**Stored entries**

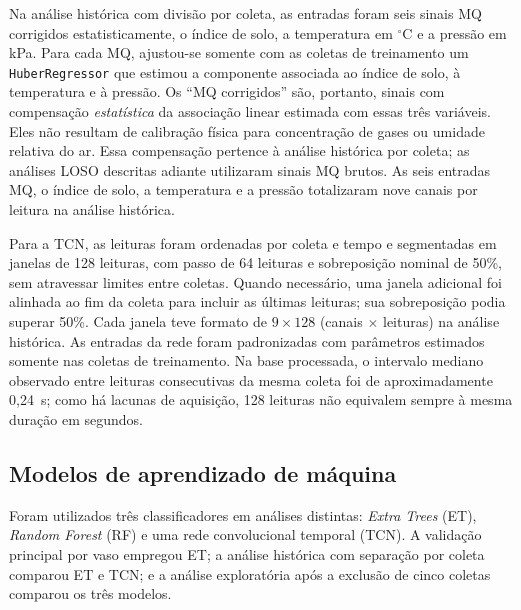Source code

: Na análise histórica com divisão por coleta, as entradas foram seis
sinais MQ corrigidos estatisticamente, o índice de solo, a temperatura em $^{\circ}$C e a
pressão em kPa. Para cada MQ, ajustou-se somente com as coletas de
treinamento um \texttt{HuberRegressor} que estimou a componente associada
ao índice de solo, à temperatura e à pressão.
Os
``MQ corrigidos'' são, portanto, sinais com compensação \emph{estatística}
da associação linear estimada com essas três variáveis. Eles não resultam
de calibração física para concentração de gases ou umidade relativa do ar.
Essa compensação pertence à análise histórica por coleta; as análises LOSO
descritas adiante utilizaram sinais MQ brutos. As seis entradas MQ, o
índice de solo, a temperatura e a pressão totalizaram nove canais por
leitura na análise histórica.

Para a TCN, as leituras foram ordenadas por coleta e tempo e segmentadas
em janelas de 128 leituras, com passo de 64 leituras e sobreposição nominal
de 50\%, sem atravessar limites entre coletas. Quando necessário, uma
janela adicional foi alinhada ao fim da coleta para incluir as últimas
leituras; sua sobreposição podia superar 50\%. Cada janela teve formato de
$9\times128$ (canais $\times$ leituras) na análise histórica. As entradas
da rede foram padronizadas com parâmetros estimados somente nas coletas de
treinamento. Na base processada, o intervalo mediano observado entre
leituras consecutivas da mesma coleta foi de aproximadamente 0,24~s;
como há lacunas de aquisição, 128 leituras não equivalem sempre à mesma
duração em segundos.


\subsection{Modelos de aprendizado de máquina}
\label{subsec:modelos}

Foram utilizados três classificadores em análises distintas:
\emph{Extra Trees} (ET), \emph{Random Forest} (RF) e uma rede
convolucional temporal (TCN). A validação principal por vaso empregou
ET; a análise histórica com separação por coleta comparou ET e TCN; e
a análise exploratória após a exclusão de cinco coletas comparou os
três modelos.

**EXERCISE PROMPT**
What is needed here is an exact copy of every record, with the pictures left out.

**COMPLETED TASK**
Source code

: Na análise histórica com divisão por coleta, as entradas foram seis
sinais MQ corrigidos estatisticamente, o índice de solo, a temperatura em $^{\circ}$C e a
pressão em kPa. Para cada MQ, ajustou-se somente com as coletas de
treinamento um \texttt{HuberRegressor} que estimou a componente associada
ao índice de solo, à temperatura e à pressão.
Os
``MQ corrigidos'' são, portanto, sinais com compensação \emph{estatística}
da associação linear estimada com essas três variáveis. Eles não resultam
de calibração física para concentração de gases ou umidade relativa do ar.
Essa compensação pertence à análise histórica por coleta; as análises LOSO
descritas adiante utilizaram sinais MQ brutos. As seis entradas MQ, o
índice de solo, a temperatura e a pressão totalizaram nove canais por
leitura na análise histórica.

Para a TCN, as leituras foram ordenadas por coleta e tempo e segmentadas
em janelas de 128 leituras, com passo de 64 leituras e sobreposição nominal
de 50\%, sem atravessar limites entre coletas. Quando necessário, uma
janela adicional foi alinhada ao fim da coleta para incluir as últimas
leituras; sua sobreposição podia superar 50\%. Cada janela teve formato de
$9\times128$ (canais $\times$ leituras) na análise histórica. As entradas
da rede foram padronizadas com parâmetros estimados somente nas coletas de
treinamento. Na base processada, o intervalo mediano observado entre
leituras consecutivas da mesma coleta foi de aproximadamente 0,24~s;
como há lacunas de aquisição, 128 leituras não equivalem sempre à mesma
duração em segundos.


\subsection{Modelos de aprendizado de máquina}
\label{subsec:modelos}

Foram utilizados três classificadores em análises distintas:
\emph{Extra Trees} (ET), \emph{Random Forest} (RF) e uma rede
convolucional temporal (TCN). A validação principal por vaso empregou
ET; a análise histórica com separação por coleta comparou ET e TCN; e
a análise exploratória após a exclusão de cinco coletas comparou os
três modelos.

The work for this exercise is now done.